Stored data entries
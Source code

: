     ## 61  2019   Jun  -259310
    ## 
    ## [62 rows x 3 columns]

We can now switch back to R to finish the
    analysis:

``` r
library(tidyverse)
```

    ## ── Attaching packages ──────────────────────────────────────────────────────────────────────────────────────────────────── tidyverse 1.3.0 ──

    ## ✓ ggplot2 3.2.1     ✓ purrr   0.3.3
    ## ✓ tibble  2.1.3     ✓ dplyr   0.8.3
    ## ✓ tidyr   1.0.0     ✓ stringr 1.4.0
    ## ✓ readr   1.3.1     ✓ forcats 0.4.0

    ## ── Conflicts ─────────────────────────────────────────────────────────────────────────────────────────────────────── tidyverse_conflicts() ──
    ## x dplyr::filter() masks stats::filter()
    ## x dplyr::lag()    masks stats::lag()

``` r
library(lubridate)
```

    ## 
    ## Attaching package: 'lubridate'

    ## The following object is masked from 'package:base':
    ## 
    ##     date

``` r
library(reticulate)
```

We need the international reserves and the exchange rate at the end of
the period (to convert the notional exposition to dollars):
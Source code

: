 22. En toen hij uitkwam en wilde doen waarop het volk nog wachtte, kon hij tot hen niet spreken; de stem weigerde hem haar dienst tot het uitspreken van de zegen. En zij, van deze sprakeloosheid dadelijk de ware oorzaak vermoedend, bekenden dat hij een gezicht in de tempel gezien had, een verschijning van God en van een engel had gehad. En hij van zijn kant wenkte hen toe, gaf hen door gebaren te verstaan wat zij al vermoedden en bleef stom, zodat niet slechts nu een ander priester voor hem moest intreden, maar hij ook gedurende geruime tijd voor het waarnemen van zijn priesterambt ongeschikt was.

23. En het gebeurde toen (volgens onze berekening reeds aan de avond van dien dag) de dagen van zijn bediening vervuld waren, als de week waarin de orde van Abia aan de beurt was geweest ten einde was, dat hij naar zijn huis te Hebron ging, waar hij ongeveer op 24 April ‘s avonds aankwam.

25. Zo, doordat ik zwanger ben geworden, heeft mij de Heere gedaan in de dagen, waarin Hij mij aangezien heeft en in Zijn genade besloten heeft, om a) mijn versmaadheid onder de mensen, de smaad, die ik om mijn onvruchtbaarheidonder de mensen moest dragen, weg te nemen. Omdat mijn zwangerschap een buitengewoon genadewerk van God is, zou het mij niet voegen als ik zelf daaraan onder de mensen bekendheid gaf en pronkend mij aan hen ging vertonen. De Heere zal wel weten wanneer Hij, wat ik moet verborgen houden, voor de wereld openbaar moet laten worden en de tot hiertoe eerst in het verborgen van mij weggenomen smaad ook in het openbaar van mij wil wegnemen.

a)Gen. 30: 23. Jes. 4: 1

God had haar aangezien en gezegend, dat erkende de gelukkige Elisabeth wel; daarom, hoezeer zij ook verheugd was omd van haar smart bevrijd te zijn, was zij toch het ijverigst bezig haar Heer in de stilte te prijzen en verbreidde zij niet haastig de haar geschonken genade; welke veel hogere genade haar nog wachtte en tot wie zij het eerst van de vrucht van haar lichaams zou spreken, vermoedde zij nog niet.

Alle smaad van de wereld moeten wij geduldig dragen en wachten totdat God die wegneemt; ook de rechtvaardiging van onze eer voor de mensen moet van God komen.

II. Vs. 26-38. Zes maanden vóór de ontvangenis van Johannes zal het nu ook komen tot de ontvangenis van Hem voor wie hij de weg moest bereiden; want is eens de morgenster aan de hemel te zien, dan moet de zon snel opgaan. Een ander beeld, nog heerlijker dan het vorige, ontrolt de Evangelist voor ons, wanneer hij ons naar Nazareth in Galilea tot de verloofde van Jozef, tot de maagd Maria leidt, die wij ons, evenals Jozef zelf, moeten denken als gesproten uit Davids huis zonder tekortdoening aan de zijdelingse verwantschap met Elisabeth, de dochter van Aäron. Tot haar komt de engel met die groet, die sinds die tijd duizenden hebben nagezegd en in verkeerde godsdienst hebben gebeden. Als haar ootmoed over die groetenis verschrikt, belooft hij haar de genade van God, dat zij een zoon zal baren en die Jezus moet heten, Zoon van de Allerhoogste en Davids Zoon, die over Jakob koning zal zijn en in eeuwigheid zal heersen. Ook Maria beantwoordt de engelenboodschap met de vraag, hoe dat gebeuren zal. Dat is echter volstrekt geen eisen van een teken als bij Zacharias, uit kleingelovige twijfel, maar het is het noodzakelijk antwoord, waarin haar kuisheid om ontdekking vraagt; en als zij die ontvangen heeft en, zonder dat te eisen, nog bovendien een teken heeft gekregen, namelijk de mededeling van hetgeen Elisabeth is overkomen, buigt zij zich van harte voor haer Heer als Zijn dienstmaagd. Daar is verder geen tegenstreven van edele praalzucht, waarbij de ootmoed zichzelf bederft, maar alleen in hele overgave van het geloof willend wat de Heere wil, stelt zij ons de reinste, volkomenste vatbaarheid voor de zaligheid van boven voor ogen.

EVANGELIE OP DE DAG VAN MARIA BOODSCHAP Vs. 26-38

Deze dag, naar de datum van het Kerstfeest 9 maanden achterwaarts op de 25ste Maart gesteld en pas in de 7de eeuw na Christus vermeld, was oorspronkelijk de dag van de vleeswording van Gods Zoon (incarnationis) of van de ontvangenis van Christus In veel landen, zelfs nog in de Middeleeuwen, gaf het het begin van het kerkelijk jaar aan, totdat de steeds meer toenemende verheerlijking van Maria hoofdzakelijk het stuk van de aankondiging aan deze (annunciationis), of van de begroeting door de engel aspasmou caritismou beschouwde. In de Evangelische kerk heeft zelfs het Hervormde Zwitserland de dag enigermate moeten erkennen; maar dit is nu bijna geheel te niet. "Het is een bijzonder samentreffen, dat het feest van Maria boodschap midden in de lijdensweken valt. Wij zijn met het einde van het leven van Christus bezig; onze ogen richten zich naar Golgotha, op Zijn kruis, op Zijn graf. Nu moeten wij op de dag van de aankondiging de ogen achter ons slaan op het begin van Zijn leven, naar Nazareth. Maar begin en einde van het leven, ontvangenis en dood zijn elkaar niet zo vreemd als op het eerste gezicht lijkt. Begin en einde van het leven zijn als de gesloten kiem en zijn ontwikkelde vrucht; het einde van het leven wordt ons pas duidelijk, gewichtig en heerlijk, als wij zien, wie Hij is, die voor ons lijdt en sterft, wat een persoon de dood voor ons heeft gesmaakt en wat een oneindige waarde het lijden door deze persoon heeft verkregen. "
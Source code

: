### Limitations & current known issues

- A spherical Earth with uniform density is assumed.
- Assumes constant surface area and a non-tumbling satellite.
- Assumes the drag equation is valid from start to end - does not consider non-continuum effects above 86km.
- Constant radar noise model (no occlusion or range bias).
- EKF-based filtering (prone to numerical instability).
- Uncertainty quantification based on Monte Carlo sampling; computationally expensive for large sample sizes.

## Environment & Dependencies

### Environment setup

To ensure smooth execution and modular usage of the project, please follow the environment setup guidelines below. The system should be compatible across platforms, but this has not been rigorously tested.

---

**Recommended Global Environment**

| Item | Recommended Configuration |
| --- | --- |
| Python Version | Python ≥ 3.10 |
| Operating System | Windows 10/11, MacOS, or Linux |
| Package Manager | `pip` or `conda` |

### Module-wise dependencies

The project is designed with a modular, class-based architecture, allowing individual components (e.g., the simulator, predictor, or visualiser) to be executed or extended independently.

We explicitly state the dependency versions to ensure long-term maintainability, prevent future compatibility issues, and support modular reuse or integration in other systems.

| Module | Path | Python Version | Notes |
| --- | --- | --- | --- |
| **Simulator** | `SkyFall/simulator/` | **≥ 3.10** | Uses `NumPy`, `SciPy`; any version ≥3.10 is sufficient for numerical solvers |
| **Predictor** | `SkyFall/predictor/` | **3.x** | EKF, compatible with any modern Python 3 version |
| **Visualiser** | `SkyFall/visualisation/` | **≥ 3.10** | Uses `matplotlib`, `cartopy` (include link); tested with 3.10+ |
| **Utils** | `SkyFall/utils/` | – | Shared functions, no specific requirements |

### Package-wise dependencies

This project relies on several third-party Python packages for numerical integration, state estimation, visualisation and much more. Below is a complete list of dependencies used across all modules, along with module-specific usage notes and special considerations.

TASK ITEM
Wherever a line of the entries holds the string "issues", copy that line.

SOLUTION TO THIS EXERCISE
:### Limitations & current known issues
We explicitly state the dependency versions to ensure long-term maintainability, prevent future compatibility issues, and support modular reuse or integration in other systems.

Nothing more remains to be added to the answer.